Reproduce the lines below exactly, starting at the one containing "url of the post." and stopping at the final line.

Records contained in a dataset
- Opening Delimiter -

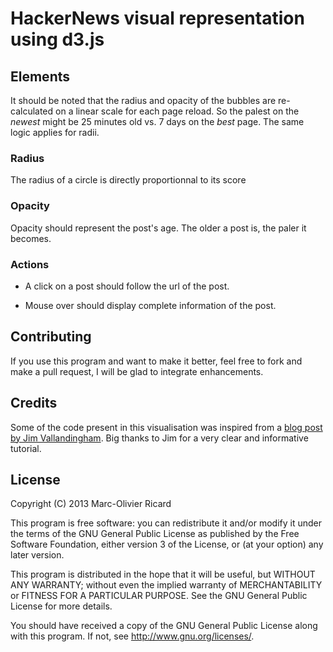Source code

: # HackerNews visual representation using d3.js

## Elements
It should be noted that the radius and opacity of the bubbles are re-calculated
on a linear scale for each page reload. So the palest on the *newest* might be
25 minutes old vs. 7 days on the *best* page. The same logic applies for radii.

### Radius
The radius of a circle is directly proportionnal to its score

### Opacity
Opacity should represent the post's age. The older a post is, the paler it becomes.

### Actions
* A click on a post should follow the url of the post.

* Mouse over should display complete information of the post.

## Contributing
If you use this program and want to make it better, feel free to fork and make a
pull request, I will be glad to integrate enhancements.

## Credits
Some of the code present in this visualisation was inspired from a [blog post by
Jim Vallandingham](http://vallandingham.me/bubble_charts_in_d3.html). Big thanks
to Jim for a very clear and informative tutorial.

## License

Copyright (C) 2013 Marc-Olivier Ricard

This program is free software: you can redistribute it and/or modify
it under the terms of the GNU General Public License as published by
the Free Software Foundation, either version 3 of the License, or
(at your option) any later version.

This program is distributed in the hope that it will be useful,
but WITHOUT ANY WARRANTY; without even the implied warranty of
MERCHANTABILITY or FITNESS FOR A PARTICULAR PURPOSE.  See the
GNU General Public License for more details.

You should have received a copy of the GNU General Public License
along with this program.  If not, see http://www.gnu.org/licenses/.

- Closing Delimiter -

TASK SOLUTION
* A click on a post should follow the url of the post.

* Mouse over should display complete information of the post.

## Contributing
If you use this program and want to make it better, feel free to fork and make a
pull request, I will be glad to integrate enhancements.

## Credits
Some of the code present in this visualisation was inspired from a [blog post by
Jim Vallandingham](http://vallandingham.me/bubble_charts_in_d3.html). Big thanks
to Jim for a very clear and informative tutorial.

## License

Copyright (C) 2013 Marc-Olivier Ricard

This program is free software: you can redistribute it and/or modify
it under the terms of the GNU General Public License as published by
the Free Software Foundation, either version 3 of the License, or
(at your option) any later version.

This program is distributed in the hope that it will be useful,
but WITHOUT ANY WARRANTY; without even the implied warranty of
MERCHANTABILITY or FITNESS FOR A PARTICULAR PURPOSE.  See the
GNU General Public License for more details.

You should have received a copy of the GNU General Public License
along with this program.  If not, see http://www.gnu.org/licenses/.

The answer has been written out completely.